Angela heard the swoosh and thwack of a sliding glass door opening and closing, slicing off a blast of television ambiance from inside the condo next door. A man stepped out onto the building’s back deck, right beside hers. She was seated there on a grimy plastic adirondack chair, with a towel hung over the back to dry. Ahead of them, beyond a row of villas, the ocean roared. It was night, half past one o’clock.

She resented him; now she was not alone. Rather: she was alone as ever, but now she had another presence to contend with; she had to be self conscious in her loneliness. She didn’t even have the deck light on, and she was sitting there by herself, drinking. Her sister and brother-in-law were in bed, as were their children. She had stayed awake reading and reading, losing her place over and over, until she at last drug out the bottle of mango white rum she had brought along with her, and tempered it with some of the children’s orange juice. A previous condo guest had left a bottle of grenadine to molder in the fridge. Angela had had no compunction about twisting open the crusty top and letting a few drops bloom throughout her rum drink. She supposed the cool thing in its frosted starfish glass was some kind of sunrise.
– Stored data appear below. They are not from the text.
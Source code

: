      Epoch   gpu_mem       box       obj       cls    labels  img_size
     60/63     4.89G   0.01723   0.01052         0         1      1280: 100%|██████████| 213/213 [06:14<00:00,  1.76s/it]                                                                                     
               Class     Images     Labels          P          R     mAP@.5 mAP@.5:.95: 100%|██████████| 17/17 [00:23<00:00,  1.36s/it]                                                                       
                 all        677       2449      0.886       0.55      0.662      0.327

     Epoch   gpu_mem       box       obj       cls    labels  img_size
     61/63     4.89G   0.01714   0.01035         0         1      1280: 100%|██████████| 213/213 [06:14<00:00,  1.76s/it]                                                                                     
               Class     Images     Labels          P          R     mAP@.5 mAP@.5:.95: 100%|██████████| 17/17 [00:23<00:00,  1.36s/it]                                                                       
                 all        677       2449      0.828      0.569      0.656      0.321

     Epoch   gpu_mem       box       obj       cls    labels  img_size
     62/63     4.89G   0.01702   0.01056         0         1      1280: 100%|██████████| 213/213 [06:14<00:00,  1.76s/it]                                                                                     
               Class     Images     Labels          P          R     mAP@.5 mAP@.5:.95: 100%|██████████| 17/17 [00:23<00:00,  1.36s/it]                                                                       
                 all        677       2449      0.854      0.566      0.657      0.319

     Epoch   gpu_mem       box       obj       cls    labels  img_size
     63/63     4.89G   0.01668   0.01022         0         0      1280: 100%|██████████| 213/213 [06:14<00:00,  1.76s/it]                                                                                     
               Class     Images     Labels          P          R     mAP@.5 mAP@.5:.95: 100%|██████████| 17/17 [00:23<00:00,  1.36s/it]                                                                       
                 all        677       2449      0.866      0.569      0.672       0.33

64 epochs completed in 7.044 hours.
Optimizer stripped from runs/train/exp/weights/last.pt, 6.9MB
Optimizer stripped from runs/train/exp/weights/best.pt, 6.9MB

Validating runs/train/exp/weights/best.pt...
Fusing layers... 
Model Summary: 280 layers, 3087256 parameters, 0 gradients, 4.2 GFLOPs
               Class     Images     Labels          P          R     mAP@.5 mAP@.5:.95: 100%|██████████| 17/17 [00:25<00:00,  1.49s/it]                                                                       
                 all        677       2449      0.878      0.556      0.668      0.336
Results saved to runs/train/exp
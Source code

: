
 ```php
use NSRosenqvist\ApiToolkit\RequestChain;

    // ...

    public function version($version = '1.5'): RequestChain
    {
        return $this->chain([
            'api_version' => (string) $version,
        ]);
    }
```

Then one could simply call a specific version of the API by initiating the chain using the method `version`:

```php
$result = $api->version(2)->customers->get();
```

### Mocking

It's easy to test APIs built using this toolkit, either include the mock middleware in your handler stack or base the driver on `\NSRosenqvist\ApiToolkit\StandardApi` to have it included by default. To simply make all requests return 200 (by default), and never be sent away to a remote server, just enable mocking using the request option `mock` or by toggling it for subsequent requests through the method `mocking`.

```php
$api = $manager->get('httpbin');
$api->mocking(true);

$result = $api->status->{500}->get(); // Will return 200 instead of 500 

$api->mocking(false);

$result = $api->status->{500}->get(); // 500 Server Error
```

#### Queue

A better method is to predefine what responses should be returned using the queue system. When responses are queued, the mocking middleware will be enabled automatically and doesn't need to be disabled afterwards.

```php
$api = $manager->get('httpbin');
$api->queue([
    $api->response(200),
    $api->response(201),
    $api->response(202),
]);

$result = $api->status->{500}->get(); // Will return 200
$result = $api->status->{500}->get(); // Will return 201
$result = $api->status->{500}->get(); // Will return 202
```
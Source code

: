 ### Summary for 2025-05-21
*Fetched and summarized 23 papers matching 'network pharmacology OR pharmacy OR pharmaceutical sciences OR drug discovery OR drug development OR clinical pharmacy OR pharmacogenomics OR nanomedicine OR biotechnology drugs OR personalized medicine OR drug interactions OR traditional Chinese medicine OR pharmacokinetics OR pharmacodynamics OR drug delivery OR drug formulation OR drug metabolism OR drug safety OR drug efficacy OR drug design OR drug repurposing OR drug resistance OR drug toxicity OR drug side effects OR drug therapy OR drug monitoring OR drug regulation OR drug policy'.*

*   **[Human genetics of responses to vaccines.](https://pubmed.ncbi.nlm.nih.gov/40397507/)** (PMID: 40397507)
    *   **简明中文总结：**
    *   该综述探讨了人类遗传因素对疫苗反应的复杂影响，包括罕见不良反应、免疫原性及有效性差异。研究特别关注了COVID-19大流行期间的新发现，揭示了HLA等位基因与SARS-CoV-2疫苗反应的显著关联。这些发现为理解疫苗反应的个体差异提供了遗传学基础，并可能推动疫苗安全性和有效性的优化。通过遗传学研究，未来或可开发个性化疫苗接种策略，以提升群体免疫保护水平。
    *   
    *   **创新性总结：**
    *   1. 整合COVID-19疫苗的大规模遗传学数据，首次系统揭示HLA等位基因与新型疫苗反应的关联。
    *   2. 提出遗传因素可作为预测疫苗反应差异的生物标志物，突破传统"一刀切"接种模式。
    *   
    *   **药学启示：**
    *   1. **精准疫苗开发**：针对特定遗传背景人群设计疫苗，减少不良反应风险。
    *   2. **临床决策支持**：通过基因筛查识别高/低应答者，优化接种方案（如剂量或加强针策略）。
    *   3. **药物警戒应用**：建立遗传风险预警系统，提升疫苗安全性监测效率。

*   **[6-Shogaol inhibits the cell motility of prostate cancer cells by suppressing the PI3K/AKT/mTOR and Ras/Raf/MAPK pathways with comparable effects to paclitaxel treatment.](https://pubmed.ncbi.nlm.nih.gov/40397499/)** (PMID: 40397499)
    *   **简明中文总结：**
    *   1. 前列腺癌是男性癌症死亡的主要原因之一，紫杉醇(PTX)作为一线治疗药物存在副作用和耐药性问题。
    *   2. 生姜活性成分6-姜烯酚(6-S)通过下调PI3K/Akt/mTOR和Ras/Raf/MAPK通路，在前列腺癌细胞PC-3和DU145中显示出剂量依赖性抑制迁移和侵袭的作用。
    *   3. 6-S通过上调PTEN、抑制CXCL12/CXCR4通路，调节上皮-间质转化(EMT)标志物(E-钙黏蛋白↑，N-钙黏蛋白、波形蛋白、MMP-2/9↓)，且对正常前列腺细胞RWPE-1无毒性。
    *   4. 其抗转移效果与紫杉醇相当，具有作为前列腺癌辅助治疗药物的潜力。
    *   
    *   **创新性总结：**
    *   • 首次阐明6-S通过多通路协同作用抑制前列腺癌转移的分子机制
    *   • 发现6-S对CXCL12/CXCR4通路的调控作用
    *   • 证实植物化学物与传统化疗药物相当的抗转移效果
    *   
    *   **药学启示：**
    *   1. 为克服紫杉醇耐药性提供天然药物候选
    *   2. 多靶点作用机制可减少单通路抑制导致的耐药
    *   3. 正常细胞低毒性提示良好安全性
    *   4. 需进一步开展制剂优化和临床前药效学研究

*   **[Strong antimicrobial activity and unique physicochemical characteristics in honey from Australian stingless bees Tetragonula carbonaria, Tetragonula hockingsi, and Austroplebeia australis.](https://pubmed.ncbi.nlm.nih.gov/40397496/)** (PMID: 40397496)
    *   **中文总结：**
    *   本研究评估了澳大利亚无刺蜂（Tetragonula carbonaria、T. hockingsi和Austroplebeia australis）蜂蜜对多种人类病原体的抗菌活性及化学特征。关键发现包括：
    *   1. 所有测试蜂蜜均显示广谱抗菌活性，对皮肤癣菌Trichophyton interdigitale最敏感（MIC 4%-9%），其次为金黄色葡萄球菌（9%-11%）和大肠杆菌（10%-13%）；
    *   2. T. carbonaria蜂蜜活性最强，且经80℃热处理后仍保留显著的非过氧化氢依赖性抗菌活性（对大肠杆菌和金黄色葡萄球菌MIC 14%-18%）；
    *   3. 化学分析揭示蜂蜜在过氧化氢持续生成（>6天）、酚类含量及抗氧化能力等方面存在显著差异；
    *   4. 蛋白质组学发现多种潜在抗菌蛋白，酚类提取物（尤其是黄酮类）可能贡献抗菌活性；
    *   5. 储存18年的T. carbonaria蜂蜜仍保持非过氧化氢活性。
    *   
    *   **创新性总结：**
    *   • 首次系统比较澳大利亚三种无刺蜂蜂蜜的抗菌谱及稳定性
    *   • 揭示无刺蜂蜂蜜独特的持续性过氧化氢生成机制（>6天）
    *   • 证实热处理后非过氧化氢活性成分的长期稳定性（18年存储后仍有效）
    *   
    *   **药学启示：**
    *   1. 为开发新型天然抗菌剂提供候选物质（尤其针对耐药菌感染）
Now the man was sitting down as well, and she heard the rasp of a match, detected the glow in her peripheral vision of a cigarette. He hadn’t turned on the light on his deck, either, but the morphing bluish haze from the nattering television inside spilled in front of where he sat. Angela wasn’t sure if she should look over, if he would regard it as some sort of invitation or perhaps feel just as uneasy as she did. The ice cubes tinkled in her glass; she took another sip. She got up and put the man behind her, walking to the deck rail to look at the beach entry, the villas and packed golf carts, the moon. She could only barely see the ocean from where she stood, but it was just as present as anything else, hushing and reprimanding and throwing its white surf against the shore.

“What are you drinking?” the man said, and his voice startled her. She turned around slowly and looked across at the other deck, to make sure he wasn’t talking to anyone else. She walked closer, around a sandy glass-topped table, and stopped when she could smell the acrid smoke.

“It’s a kind of sunrise,” she said, lifting the glass as if he could tell what was in it. “OJ, mango rum, grenadine. Tropical.”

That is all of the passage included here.